After leaving Fort Riley and during service at Fort Barrancas, Fla., Sternberg was stricken with yellow fever. Later he published two medical articles that gave him a definite status as an authority on yellow fever. In 1879 he was ordered to Washington and detailed for duty with the Havana Yellow Fever Commission. In 1881 simultaneously with Louis Pasteur, he announced his discovery of the pneumococcus. In the United States he was the first to demonstrate the plasmodium of malaria (1885), and the bacilli of tuberculosis and typhoid fever (1886). His interest in bacteriology naturally led to an interest in disinfection, and with Sternberg and Koch scientific disinfection had its beginning. His essay: "Disinfection and Individual Prophylaxis Against Infectious Diseases" (1886), received the Lomb prize and was translated into several foreign languages. Major Sternberg was breveted a lieutenant colonel on February 27, 1890, for gallant service in performance of professional duty under fire in action against Indians at Clearwater, Idaho, on July 12, 1877. On May 30, 1893, he was made surgeon general of the army with the rank of brigadier general. He was surgeon general nine years and during that time the army nurse corps and the army dental corps were organized.

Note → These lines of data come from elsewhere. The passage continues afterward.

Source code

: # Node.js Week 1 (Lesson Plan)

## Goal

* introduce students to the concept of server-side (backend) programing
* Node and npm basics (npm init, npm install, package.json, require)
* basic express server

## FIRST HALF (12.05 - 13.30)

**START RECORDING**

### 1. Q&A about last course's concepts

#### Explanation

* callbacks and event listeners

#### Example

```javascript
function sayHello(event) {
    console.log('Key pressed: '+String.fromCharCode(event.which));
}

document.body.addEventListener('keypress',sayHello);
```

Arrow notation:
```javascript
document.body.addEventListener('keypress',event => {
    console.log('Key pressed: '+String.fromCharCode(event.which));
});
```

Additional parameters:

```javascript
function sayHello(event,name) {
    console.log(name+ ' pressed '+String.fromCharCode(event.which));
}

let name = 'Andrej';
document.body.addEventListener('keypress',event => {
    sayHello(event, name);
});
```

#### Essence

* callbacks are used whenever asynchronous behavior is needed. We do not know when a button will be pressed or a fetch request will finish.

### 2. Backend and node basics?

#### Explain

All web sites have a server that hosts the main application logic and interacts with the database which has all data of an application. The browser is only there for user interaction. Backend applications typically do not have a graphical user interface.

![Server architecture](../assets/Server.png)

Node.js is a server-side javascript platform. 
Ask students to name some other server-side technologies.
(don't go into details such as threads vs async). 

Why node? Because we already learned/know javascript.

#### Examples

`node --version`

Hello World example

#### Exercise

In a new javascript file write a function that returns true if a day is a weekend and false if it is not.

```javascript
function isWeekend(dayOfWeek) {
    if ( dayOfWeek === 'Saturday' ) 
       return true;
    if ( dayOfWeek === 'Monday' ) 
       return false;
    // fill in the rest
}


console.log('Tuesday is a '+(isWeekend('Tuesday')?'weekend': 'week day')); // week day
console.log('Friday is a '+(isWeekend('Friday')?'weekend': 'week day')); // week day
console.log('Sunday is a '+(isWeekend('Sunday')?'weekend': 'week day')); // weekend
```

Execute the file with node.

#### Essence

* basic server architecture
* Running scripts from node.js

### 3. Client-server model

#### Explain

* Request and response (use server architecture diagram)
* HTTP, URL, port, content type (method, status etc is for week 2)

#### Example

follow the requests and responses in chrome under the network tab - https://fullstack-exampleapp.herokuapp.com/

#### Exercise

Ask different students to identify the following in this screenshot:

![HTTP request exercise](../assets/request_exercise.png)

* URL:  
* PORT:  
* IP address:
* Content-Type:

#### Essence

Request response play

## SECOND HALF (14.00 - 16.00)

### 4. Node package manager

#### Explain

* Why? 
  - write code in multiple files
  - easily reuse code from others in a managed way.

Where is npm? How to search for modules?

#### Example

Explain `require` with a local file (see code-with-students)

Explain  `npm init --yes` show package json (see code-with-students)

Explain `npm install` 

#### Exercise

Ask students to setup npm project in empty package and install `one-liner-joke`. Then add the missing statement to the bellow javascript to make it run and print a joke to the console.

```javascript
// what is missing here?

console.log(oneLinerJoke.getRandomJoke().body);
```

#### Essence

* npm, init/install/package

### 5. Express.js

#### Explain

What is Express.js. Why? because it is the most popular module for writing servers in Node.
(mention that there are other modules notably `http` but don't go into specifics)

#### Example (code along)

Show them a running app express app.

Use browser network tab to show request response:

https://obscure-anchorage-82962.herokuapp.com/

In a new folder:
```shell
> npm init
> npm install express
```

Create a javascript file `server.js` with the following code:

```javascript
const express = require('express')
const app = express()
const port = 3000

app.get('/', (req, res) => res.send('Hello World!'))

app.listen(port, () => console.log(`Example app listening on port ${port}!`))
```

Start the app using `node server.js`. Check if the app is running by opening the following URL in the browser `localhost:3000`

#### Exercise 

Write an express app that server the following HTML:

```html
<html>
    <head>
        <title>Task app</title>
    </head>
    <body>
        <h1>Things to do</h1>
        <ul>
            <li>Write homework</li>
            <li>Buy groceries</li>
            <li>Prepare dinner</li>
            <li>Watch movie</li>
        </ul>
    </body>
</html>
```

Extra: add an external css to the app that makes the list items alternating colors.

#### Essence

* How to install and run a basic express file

>The army medical school was founded in 1893 by Sternberg for indoctrinating newly appointed medical officers in military medical practice. He created the Tuberculosis Hospital at Fort Bayard, N. Mex. Sternberg supervised the expansion of the army and the establishment of several general hospitals during the Spanish-American war. His own early difficulties in acquiring knowledge led to a liberal-minded policy in the establishment of laboratories in the larger military hospitals where medical officers could engage in scientific research. In 1898 he established the Typhoid Fever Board and in 1900, the Yellow Fever Commission headed by Maj. and Surg. Walter Reed. Doctor Sternberg published several books including: Malaria and Malarial Diseases (1889), Manual of Bacteriology (1892), Immunity and Serum Therapy (1895), and Infection and Immunity (1904). He died in Washington on November 3, 1915.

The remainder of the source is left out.